Start of EXERCISE INPUTS

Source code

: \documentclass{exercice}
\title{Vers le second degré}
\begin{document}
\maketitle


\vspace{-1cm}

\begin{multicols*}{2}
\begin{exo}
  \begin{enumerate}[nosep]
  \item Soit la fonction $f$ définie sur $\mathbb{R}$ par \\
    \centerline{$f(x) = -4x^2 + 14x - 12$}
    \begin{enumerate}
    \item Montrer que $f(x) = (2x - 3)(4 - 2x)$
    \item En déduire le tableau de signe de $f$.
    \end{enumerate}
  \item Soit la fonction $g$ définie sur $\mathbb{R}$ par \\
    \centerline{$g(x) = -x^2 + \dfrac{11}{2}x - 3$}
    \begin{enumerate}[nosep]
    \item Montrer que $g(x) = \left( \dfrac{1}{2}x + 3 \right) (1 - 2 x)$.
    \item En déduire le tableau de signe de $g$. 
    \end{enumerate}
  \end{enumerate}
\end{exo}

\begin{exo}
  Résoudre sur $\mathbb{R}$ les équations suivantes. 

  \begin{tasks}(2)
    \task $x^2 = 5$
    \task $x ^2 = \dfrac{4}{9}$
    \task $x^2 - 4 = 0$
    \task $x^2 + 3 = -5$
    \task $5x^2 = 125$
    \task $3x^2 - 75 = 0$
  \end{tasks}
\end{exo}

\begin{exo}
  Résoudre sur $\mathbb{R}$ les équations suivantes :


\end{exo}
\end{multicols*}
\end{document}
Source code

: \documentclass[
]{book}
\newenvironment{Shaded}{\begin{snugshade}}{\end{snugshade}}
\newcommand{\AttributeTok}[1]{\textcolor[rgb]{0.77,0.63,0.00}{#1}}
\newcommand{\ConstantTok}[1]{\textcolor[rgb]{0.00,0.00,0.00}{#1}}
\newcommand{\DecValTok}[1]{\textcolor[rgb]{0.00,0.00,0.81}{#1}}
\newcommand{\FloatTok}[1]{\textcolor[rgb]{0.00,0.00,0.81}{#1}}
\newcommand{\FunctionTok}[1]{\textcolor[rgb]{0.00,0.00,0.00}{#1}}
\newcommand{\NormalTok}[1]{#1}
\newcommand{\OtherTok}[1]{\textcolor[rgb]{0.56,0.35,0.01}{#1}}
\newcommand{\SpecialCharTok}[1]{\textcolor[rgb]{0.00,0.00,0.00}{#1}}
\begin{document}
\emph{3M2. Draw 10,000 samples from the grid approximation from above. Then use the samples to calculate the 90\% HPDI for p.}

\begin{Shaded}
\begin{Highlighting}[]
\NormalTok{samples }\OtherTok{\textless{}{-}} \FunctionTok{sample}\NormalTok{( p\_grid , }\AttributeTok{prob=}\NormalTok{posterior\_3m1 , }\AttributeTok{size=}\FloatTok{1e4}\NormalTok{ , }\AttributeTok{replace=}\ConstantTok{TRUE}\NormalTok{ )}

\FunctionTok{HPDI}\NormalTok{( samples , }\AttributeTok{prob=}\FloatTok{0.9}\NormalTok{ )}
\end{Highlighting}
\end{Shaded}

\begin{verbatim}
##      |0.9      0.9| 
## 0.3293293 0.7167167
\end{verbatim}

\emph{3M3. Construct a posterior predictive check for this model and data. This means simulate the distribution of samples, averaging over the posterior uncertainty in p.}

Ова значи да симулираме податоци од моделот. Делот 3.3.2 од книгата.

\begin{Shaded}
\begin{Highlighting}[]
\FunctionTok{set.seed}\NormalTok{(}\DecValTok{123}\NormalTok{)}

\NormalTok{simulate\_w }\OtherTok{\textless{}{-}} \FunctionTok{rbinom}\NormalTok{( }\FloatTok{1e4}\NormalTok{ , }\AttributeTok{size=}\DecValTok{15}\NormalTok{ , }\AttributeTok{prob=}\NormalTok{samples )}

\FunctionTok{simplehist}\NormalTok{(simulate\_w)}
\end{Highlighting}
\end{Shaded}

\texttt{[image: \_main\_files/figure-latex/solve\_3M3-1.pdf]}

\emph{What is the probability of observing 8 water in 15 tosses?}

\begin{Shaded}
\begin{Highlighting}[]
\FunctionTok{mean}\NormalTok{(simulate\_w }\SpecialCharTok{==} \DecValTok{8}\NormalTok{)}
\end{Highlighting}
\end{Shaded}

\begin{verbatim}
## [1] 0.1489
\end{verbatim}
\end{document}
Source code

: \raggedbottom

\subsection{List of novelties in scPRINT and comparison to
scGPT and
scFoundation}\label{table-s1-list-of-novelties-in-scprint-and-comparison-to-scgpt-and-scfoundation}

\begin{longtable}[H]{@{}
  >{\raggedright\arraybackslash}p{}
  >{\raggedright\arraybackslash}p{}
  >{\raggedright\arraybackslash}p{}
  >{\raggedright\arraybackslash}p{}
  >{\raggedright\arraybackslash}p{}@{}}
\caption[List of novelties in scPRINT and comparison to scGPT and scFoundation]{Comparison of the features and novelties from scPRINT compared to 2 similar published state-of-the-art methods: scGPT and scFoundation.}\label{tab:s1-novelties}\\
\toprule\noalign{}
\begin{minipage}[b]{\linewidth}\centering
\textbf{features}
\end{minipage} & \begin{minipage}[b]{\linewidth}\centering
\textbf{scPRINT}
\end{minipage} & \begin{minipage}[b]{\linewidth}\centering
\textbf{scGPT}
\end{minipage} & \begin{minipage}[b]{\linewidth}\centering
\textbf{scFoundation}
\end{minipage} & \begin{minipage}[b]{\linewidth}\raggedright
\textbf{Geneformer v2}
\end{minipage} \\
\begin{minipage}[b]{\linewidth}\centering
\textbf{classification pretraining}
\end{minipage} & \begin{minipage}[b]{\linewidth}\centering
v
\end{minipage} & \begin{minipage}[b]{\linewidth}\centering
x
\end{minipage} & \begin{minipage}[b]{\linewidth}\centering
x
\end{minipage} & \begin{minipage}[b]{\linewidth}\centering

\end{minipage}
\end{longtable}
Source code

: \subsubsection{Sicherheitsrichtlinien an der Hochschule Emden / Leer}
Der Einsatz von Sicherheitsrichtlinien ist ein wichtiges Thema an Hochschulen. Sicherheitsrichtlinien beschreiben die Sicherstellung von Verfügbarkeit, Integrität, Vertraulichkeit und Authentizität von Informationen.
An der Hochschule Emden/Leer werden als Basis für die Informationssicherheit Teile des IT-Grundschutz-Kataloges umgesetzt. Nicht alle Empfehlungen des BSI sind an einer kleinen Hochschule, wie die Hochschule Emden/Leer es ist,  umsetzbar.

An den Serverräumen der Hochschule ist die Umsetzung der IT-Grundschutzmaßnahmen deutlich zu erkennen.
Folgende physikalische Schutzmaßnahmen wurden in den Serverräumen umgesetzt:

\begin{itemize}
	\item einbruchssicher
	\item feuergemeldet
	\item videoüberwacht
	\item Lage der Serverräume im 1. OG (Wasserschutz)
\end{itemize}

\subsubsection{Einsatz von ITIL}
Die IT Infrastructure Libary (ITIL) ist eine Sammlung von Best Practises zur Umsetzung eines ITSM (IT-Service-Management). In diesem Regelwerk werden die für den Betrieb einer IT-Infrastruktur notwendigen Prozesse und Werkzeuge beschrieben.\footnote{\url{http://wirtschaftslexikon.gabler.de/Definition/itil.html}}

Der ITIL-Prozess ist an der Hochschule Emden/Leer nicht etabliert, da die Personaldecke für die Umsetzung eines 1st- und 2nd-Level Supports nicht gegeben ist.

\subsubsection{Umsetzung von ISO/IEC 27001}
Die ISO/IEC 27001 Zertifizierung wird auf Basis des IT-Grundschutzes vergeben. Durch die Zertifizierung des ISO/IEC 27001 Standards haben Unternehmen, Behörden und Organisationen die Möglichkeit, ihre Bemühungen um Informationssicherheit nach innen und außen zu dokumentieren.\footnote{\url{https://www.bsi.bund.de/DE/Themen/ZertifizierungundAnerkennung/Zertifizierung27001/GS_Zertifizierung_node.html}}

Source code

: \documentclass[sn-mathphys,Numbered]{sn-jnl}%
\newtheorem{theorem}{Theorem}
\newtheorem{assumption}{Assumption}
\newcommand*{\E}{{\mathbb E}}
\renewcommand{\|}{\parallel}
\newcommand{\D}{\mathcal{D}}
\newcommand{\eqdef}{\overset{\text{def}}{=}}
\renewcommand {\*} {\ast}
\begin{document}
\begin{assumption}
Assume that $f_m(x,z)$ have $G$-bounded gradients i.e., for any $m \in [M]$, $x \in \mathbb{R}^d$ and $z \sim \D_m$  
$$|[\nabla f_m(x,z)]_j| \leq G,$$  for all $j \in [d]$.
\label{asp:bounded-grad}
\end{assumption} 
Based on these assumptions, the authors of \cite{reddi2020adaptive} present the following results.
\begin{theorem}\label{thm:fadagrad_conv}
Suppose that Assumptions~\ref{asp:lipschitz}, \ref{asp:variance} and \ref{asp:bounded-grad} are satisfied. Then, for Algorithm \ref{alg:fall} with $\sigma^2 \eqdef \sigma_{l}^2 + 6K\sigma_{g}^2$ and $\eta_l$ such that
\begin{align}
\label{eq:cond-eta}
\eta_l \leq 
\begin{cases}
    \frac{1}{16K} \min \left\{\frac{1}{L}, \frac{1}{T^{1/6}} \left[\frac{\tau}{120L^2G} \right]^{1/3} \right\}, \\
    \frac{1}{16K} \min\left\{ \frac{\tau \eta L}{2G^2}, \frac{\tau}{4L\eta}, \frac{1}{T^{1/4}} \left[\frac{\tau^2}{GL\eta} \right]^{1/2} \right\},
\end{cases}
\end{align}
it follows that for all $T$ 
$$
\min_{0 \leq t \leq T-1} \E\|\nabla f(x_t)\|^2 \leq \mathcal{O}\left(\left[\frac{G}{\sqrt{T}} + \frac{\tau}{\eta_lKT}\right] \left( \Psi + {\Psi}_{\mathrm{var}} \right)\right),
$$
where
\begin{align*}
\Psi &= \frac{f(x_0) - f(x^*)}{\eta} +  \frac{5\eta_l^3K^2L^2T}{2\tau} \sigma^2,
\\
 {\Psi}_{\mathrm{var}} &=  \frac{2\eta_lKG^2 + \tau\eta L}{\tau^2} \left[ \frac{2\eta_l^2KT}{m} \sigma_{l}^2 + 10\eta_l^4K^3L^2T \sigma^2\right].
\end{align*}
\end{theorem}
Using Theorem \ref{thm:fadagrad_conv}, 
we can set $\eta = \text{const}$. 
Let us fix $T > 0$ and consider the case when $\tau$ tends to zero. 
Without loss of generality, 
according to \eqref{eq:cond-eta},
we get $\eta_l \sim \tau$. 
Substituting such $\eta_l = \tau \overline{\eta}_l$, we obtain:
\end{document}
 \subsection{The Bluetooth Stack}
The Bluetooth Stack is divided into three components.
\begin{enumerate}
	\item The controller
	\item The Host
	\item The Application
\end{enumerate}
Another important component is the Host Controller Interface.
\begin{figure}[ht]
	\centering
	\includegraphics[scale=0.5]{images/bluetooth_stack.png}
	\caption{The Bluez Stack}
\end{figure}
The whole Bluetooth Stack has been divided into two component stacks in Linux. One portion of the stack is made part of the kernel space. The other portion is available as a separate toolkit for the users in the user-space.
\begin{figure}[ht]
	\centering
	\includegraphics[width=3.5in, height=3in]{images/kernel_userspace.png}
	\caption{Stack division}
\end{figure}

End of EXERCISE INPUTS

Out of the preceding entries, pull every line containing the string "centerline".

    \centerline{$f(x) = -4x^2 + 14x - 12$}
    \centerline{$g(x) = -x^2 + \dfrac{11}{2}x - 3$}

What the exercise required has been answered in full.